= Stored data entries =

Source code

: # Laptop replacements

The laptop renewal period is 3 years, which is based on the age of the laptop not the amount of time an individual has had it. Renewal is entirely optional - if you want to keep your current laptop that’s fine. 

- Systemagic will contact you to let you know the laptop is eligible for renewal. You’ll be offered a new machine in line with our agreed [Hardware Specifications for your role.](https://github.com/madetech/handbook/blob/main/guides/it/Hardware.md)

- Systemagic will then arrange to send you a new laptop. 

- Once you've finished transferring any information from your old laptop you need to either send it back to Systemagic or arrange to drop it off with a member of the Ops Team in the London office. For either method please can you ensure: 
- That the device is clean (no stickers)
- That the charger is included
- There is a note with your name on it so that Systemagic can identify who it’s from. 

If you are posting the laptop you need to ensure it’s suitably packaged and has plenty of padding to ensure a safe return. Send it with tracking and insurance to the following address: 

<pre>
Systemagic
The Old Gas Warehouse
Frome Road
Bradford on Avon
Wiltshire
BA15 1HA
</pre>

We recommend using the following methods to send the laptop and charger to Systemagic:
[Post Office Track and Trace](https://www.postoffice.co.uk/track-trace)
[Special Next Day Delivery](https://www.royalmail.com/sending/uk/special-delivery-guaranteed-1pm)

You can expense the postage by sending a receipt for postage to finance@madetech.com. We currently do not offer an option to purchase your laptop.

= REQUIRED WORK =
The answer should consist of every record above, copied exactly.

= FINAL ANSWER =
Source code

: # Laptop replacements

The laptop renewal period is 3 years, which is based on the age of the laptop not the amount of time an individual has had it. Renewal is entirely optional - if you want to keep your current laptop that’s fine. 

- Systemagic will contact you to let you know the laptop is eligible for renewal. You’ll be offered a new machine in line with our agreed [Hardware Specifications for your role.](https://github.com/madetech/handbook/blob/main/guides/it/Hardware.md)

- Systemagic will then arrange to send you a new laptop. 

- Once you've finished transferring any information from your old laptop you need to either send it back to Systemagic or arrange to drop it off with a member of the Ops Team in the London office. For either method please can you ensure: 
- That the device is clean (no stickers)
- That the charger is included
- There is a note with your name on it so that Systemagic can identify who it’s from. 

If you are posting the laptop you need to ensure it’s suitably packaged and has plenty of padding to ensure a safe return. Send it with tracking and insurance to the following address: 

<pre>
Systemagic
The Old Gas Warehouse
Frome Road
Bradford on Avon
Wiltshire
BA15 1HA
</pre>

We recommend using the following methods to send the laptop and charger to Systemagic:
[Post Office Track and Trace](https://www.postoffice.co.uk/track-trace)
[Special Next Day Delivery](https://www.royalmail.com/sending/uk/special-delivery-guaranteed-1pm)

You can expense the postage by sending a receipt for postage to finance@madetech.com. We currently do not offer an option to purchase your laptop.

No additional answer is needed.